Há uma inadequação no centro de O Homem do Ano: o que José Henrique Fonseca ambiciona é mostrar a trágica trajetória do tal homem do título que após cometer um ato de violência (matar um bandido importante) vai do céu ao inferno. Onde reside o problema? Para cumprir com suas ambições o diretor precisa deste personagem, precisa estabelecer o mundo dele; precisa, em suma, que tenhamos um interesse real naquela figura. O filme falha completamente nisso. Alguns preguiçosos correram em botar a culpa no roteiro de Rubem Fonseca, que supostamente despenca no ato final. Não há nada de errado no texto, nem no ato final (há algumas transições estranhas, mas é impossível dizer se elas são culpas do roteiro ou resultado dos cortes na sala de montagem): se ele não funciona a culpa é muito mais da estratégia de mise-en-scène do diretor ao longo do filme.

Como exatamente O Homem do Ano se desfaz? Na sua incapacidade de sugerir qualquer momento íntimo de seus personagens, de construir qualquer possibilidade de relação entre eles. É bem sintomático disso que o filme se inicie com Maicon (Murilo Benício) conhecendo sua futura esposa (Claudia Abreu) no serviço dela: cortamos do encontro inicial com a relação dos dois como sendo de cliente/atendente para ambos juntos no carro - nunca saberemos como Maicon a convenceu a sair com ele, entre outras razões porque José Henrique Fonseca parece incapaz de lidar com uma cena dessas.

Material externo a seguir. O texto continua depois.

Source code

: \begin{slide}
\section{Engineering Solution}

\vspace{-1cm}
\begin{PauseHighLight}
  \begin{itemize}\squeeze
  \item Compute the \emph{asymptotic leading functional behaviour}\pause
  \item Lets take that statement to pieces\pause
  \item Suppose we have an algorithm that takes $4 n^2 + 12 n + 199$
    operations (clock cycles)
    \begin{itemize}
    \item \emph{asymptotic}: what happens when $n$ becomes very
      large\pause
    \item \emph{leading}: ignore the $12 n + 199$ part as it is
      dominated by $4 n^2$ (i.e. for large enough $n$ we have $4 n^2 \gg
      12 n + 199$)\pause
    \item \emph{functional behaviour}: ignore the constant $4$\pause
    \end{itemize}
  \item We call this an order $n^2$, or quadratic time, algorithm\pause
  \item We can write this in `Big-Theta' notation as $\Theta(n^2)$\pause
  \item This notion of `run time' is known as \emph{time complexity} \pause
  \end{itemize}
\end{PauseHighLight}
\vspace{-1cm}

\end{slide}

Ao longo de O Homem do Ano perceberemos o quanto esta incapacidade se explicita na encenação. Peguemos como exemplo uma cena bem simples, um encontro de Maicon com seus amigos na sua casa para tomar uma cerveja e jogar cartas, ainda na primeira parte do filme. Tudo na cena parece certo, o texto é bom, os atores são bons, a produção parece ter tomado cuidado com os detalhes, mas tudo na cena soa errado. Há um excesso aqui, as atuações são carregadas demais, a direção de arte é demais, a fotografia é demais, há uma saturação imagética que mata a cena. Isto recorrerá com freqüência ao longo do filme (a exceção de um ou outro momento com Natalia Lage, mais por mérito da atriz).

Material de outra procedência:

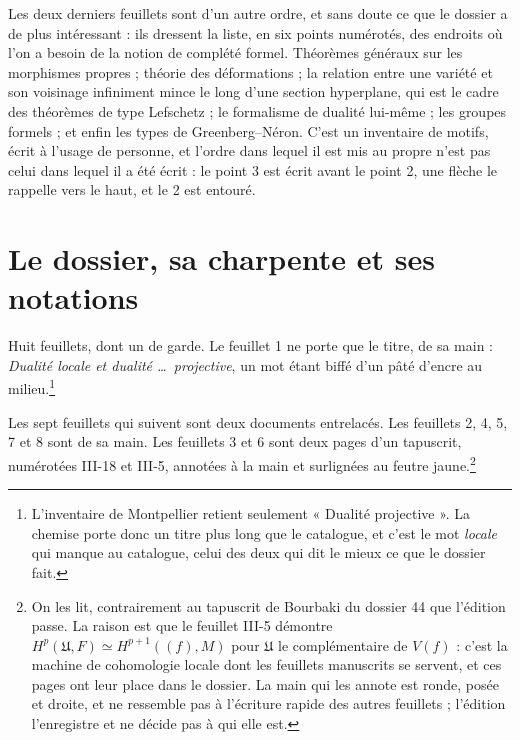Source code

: \documentclass[11pt,a4paper]{article}
\begin{document}
\begin{resume}
Les deux derniers feuillets sont d'un autre ordre, et sans doute ce que le
dossier a de plus intéressant : ils dressent
la liste, en six points numérotés, des endroits où l'on a besoin de la notion
de complété formel. Théorèmes généraux sur les morphismes propres ; théorie
des déformations ; la relation entre une variété et son voisinage infiniment
mince le long d'une section hyperplane, qui est le cadre des théorèmes de type
Lefschetz ; le formalisme de dualité lui-même ; les groupes formels ; et enfin
les types de Greenberg--Néron. C'est un inventaire de motifs, écrit à l'usage
de personne, et l'ordre dans lequel il est mis au propre n'est pas celui dans
lequel il a été écrit : le point 3 est écrit avant le point 2, une flèche le
rappelle vers le haut, et le 2 est entouré.

\end{resume}

\section*{Le dossier, sa charpente et ses notations}

Huit feuillets, dont un de garde. Le feuillet 1 ne porte que le titre, de sa
main : \emph{Dualité locale et dualité \ldots\ projective}, un mot étant biffé
d'un pâté d'encre au milieu.\footnote{L'inventaire de Montpellier retient
seulement « Dualité projective ». La chemise porte donc un titre plus long que
le catalogue, et c'est le mot \emph{locale} qui manque au catalogue, celui des deux qui dit le mieux ce que le dossier fait.}

Les sept feuillets qui suivent sont deux documents entrelacés. Les feuillets
2, 4, 5, 7 et 8 sont de sa main. Les feuillets 3 et 6 sont deux pages d'un
tapuscrit, numérotées III-18 et III-5, annotées à la main et surlignées au
feutre jaune.\footnote{On les lit, contrairement au tapuscrit de Bourbaki du
dossier 44 que l'édition passe. La raison est que le feuillet III-5 démontre
$H^{p}(\mathfrak{U}, F) \simeq H^{p+1}((f), M)$ pour $\mathfrak{U}$ le
complémentaire de $V(f)$ : c'est la machine de cohomologie locale
dont les feuillets manuscrits se servent, et ces pages ont leur place dans le
dossier. La main qui les annote est ronde, posée et droite, et ne
ressemble pas à l'écriture rapide des autres feuillets ; l'édition l'enregistre
et ne décide pas à qui elle est.}
\end{document}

Não se trata aqui de defender um cinema naturalista e/ou realista, mas sim perceber uma fissura de proposta/execução no filme de Fonseca. Pois se ao fim temos esta sensação de que o filme despenca é porque, na hora de cobrar a conta pelas ambições do seu projeto, falta a Fonseca ter acumulado ao longo do filme a força necessária para que tivéssemos resolvido pagá-la.

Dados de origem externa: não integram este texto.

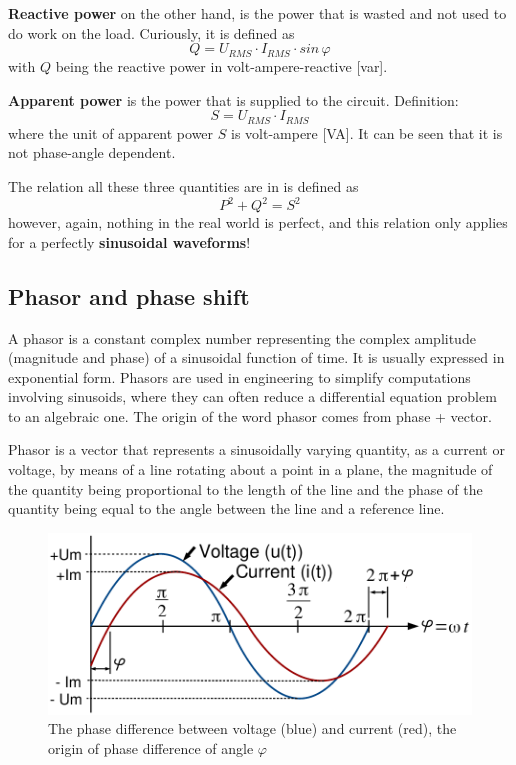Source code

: \documentclass[journal]{IEEEtran}
\begin{document}
\textbf{Reactive power} on the other hand, is the power that is wasted and not used to do work on the load. Curiously, it is defined as 
$$Q = U_{RMS} \cdot I_{RMS} \cdot sin\,\varphi$$
with $Q$ being the reactive power in volt-ampere-reactive [var].

\textbf{Apparent power} is the power that is supplied to the circuit. Definition:
$$S = U_{RMS} \cdot I_{RMS}$$
where the unit of apparent power $S$ is volt-ampere [VA]. It can be seen that it is not phase-angle dependent.

The relation all these three quantities are in is defined as 
$$ P^2 + Q^2 = S^2 $$
however, again, nothing in the real world is perfect, and this relation only applies for a perfectly \textbf{sinusoidal waveforms}!


\subsection{Phasor and phase shift}
A phasor\cite{2009electrical} is a constant complex number representing the complex amplitude (magnitude and phase) of a sinusoidal function of time. It is usually expressed in exponential form. Phasors are used in engineering to simplify computations involving sinusoids, where they can often reduce a differential equation problem to an algebraic one. The origin of the word phasor comes from phase + vector.

Phasor is a vector that represents a sinusoidally varying quantity, as a current or voltage, by means of a line rotating about a point in a plane, the magnitude of the quantity being proportional to the length of the line and the phase of the quantity being equal to the angle between the line and a reference line.

\begin{figure}[ht!]
\centering
\includegraphics[width=1\linewidth,angle=0]{phase_diff}
\caption{The phase difference between voltage (blue) and current (red), the origin of phase difference of angle $\varphi$}\label{f:ph_diff}
\end{figure}
\end{document}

É bem típico deste filme que a produção tenha tido grande trabalho de selecionar bem as locações, só para ver o cineasta não utilizá-las para nada. Não existe trabalho de espaço/arquitetura em O Homem do Ano, da mesma forma que nunca estabelece-se um mundo, e isto se dá porque as imagens aqui só existem pelo seu significante mais óbvio: as locações bem escolhidas, por exemplo, só servem para Fonseca dizer a palavra "periferia".

A questão aqui, é bom repetir, é menos de estética do que de incapacidade de se pensar esta estética. Porque, apesar disso tudo, O Homem do Ano poderia ser ao menos minimamente interessante caso Fonseca pensasse o que ele está fazendo, adaptasse ou a sua forma ao filme que quer fazer, ou o filme que quer fazer à sua forma. Se o filme assumisse, por exemplo, seus personagens como meros arquétipos e o quanto estamos muito mais num universo devedor de todo um mundo de imagens que veio antes dele (imagens cinematográficas ou não), vários dos problemas dele se dissipariam ou ao menos se reduziriam. José Henrique Fonseca aqui se revela um maneirista que não tem muita noção disso, tenta abarca o que o seu projeto cinematográfico não aporta, acaba não indo a lugar nenhum.